I would want to better define the scope of the project and separate between translated-into-English versus untranslated works. Ultimately, while many readers did submit works that have not yet been translated into English, there was no real way these had a fighting chance to make it to the final list, given that the overwhelming majority of submissions were through the English-language lens. I would love to compile a truly international list that includes works that have never been translated into any other language (but deserve to!), but that would look very, very different and would require a completely different perspective. Maybe someday.
And ultimately I would probably want to have a stronger editorial influence. The biases that are entrenched in this complicated world of literary translations mean that the list itself reflects some of those biases, most notably a strong European slant. As difficult as it would be to crowd-source a list while also giving myself (or some sort of editorial team) unique powers, I think there is something to be said about limiting books from similar backgrounds or from the same authors. In terms of nominations, some authors had almost all of their books individually nominated in such a way that I feel shut out many other writers.
Similarly, had the tallies been public, would readers have nominated the same books? On multiple occasions, readers told me that they wanted to nominate book "X", but decided that it must be in the top spot so instead they nominated "Y", and book "X" was nowhere on the list. Would people have chosen differently if they knew which books were leading? Which books had already been nominated? Which authors were already guaranteed a slot (or two) and didn't need more votes for their third-fourth-whatever book?
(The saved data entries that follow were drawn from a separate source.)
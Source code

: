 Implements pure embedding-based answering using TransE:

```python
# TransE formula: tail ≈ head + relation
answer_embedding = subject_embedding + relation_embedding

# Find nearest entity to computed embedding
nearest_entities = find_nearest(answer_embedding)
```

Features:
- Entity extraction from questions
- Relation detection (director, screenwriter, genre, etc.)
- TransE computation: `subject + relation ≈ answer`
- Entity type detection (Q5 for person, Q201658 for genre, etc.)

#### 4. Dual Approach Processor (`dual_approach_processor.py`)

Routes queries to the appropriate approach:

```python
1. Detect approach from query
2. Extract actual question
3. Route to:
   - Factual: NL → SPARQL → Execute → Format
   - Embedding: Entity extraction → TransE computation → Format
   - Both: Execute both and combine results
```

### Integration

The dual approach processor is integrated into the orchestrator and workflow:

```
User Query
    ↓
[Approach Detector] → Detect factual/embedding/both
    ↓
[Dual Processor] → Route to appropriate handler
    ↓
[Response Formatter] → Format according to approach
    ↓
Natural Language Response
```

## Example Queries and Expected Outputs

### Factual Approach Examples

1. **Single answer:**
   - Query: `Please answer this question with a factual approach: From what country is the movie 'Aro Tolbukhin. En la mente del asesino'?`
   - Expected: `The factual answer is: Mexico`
I'm still so extraordinarily proud of what we did with the 100 Best WIT. I think it's a list quite unlike any other out there in the world, and as I wrote earlier this month, I think there's what to learn from it in terms of how to build a future canon. And as a reading list, I've found it to be interesting and diverse (even with its flaws). One year later, I am happy to keep revisiting the list and think about what it meant... and what we can continue to learn from it for the future. Should we start planning a more streamlined version for WITMonth 2021...?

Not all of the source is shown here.